Over the few short years that PayPal has been in existence, we’ve been very successful: we now have 78 million active customers globally – more than the population of many countries. We also have an online system that’s designed to make it easy to move money around the globe. And, we have a team of the usual paranoid information security types like me who do our utmost to keep our core online engine safe and secure.
Given all of that, it’s no particular surprise that our brand and our customers were early targets of phishing, and continue to be targets to this day. I have written occasionally on the question of how companies can help their customers protect themselves online, especially from phishing. Perhaps the most detailed of these was in a white paper that I co-wrote, and it gives a pretty good level of detail on our thinking on an entire strategy for addressing phishing: https://www.thepaypalblog.com/2008/04/a-practical-app/
Because of our status, we’re also used often used as an example of whatever particular idea an individual security researcher is arguing for. Alas, that has recently happened when Randy Abrams, Director of Technical Education at ESET, published a blog entry under the sensational title, “PayPal admits to phishing users.” (For the usual infosec crowd who reads thesecuritypractice.com, you all know that ESET is a good and well-recognized anti-virus solution vendor.) You can find the blog entry here: http://www.eset.com/threat-center/blog/2009/12/03/paypal-admits-to-phishing-users#comments
The reason that I’m commenting on this is as follows. In our white paper, we didn’t cover the topic of links in e-mails, but we’ve researched it extensively and have come to certain conclusions about this.
First, we doubt the effectiveness of removing all links in e-mails as a way to eradicate phishing. Every single Internet user on the planet would have to understand that no PayPal e-mails contain links. The whole point of phishing as a crime is that it exploits customer cognitive dissonance around how the Internet and links work.
Thus, even if we didn’t send e-mails with links in them, there would be nothing to prevent criminals from sending phishmails with links, and some small percentage of users would almost certainly fall for those e-mails.
Secondly, the reason that links are so popular in e-mails is because they simplify things for the recipients of the e-mails.
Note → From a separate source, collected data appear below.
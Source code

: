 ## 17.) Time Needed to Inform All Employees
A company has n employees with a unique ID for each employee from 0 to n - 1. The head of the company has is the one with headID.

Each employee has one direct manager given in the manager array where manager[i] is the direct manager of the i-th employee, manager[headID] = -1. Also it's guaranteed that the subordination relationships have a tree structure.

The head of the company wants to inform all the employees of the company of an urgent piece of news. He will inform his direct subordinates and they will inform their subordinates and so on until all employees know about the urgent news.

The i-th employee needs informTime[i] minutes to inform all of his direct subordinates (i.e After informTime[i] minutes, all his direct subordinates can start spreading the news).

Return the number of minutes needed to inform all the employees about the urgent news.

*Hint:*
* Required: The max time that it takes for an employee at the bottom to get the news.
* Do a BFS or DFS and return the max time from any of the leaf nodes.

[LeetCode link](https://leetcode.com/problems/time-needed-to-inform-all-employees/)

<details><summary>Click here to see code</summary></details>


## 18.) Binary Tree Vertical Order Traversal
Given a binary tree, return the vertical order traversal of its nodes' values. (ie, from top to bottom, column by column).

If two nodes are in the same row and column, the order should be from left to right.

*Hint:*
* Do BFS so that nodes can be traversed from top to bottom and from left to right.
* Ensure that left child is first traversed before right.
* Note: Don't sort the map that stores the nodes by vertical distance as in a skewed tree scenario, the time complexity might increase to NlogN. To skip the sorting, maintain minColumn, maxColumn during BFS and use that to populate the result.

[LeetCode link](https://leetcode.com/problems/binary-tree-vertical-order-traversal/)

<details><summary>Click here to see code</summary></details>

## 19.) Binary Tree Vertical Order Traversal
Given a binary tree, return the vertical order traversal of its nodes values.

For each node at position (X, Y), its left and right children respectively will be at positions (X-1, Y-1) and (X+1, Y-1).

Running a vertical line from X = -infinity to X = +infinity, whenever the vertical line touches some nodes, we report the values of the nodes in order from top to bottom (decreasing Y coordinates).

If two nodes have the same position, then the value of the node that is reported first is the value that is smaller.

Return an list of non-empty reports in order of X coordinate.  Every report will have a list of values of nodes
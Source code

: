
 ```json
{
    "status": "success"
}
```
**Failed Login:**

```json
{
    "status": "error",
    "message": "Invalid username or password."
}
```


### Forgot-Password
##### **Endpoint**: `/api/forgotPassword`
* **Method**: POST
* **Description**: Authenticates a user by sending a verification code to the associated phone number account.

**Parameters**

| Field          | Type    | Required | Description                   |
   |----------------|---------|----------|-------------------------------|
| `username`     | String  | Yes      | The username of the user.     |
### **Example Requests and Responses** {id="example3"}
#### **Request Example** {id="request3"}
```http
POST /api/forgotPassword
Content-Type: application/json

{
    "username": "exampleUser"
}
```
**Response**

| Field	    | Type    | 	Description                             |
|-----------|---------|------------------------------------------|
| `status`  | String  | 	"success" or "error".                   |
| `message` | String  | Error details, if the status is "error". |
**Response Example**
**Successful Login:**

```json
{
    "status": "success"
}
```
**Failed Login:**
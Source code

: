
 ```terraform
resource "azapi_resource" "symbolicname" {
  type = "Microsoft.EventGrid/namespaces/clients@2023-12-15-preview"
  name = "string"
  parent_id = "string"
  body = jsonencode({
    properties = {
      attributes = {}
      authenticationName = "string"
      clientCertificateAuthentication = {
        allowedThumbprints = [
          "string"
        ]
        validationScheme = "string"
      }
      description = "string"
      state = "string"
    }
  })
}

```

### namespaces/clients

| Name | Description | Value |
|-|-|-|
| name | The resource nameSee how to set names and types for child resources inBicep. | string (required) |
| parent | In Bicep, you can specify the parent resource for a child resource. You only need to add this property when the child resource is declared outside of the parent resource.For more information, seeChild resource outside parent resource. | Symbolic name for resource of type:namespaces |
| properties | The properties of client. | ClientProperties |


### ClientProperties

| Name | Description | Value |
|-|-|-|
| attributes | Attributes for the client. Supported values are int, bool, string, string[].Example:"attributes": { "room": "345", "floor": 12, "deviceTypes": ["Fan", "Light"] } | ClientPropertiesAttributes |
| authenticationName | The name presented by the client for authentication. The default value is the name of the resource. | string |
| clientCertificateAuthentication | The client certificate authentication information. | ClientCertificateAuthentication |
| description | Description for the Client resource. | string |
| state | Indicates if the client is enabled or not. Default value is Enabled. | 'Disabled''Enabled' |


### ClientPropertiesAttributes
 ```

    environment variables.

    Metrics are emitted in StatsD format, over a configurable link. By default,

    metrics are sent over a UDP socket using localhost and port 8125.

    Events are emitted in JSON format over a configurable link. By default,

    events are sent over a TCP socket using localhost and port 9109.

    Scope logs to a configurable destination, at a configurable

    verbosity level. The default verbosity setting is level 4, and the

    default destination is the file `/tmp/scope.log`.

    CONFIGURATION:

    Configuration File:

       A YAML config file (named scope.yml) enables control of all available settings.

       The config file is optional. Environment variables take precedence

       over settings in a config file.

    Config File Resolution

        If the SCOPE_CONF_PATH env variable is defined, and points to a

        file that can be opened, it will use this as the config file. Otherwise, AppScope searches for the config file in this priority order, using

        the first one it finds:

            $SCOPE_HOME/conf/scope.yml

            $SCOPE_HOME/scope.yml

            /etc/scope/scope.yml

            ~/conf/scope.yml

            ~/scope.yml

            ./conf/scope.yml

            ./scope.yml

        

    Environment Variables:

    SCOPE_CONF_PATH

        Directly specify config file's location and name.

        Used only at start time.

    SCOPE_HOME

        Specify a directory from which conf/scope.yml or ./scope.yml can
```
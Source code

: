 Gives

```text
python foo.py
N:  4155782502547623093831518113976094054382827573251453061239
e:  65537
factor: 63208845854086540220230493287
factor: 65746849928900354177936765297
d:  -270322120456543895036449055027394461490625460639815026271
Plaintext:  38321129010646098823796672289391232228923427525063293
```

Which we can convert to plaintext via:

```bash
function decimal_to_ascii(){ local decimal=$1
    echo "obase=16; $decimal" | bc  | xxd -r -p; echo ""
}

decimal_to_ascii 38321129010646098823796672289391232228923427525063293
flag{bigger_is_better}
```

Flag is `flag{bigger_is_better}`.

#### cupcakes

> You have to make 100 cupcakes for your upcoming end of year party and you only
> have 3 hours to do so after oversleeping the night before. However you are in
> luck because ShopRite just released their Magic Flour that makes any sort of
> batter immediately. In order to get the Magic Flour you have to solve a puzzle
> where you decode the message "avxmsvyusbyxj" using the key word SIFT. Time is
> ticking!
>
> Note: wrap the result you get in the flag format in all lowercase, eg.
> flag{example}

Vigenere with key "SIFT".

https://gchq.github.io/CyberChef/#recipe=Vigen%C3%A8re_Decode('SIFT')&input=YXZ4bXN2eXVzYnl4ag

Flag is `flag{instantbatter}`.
In our own analysis of this, we found that there were indeed a certain number of links that we could remove from our e-mails, and we have done so. But, there were others that would be very problematic – sending someone a reference to a transaction, for example. (“Log on, go to your transaction history page, scroll forward three pages, go to the transaction three quarters of the way down the page …”) We have to balance our risk prevention techniques with our customer experience. It’s a delicate balance, and one that we take very seriously.
Instead of removing all links in e-mails, we have embarked on a program to ensure e-mail standardization of legitimate PayPal e-mails. The basic rule that we’re trying to enforce is that links in legitimate PayPal e-mails will always be through paypal.com, and they will always be HTTPS links. We believe that this is defensible territory and that customers can be trained to look for this, although we don’t actively do this much as most users are confused by the link destination URL vs. the link text.
We have indeed done a number of things around consumer education. Our first rule – which Mr. Abrams indeed followed –“forward uncertain PayPal e-mails to email@example.com” is generally a very good one. We also have another one which is effective – “if you’re unsure of the legitimacy of an e-mail, close the e-mail, open a new browser and go to the website concerned (https://www.paypal.comin our case) and just log on there.”
Finally, I will make an admission – we had an error in the system which processes e-mails to firstname.lastname@example.org. It mis-categorized a legitimate e-mail as a spoof one. Of course, we don’t like to make errors. I will explicitly note this though – no harm was done. The infosec crowd very well understands the “crossover error rate” concept. I would much rather that our spoof e-mail processing veers towards extremely low false negative rates, even if it errs occasionally as in this case towards a false positive or two. The consequences of false positives are simply that we look like twits, and those who have the proverbial ax to grind can exploit that. The consequences of false negatives could seriously threaten the online safety of our customers, and so we go to some lengths to ensure that doesn’t happen.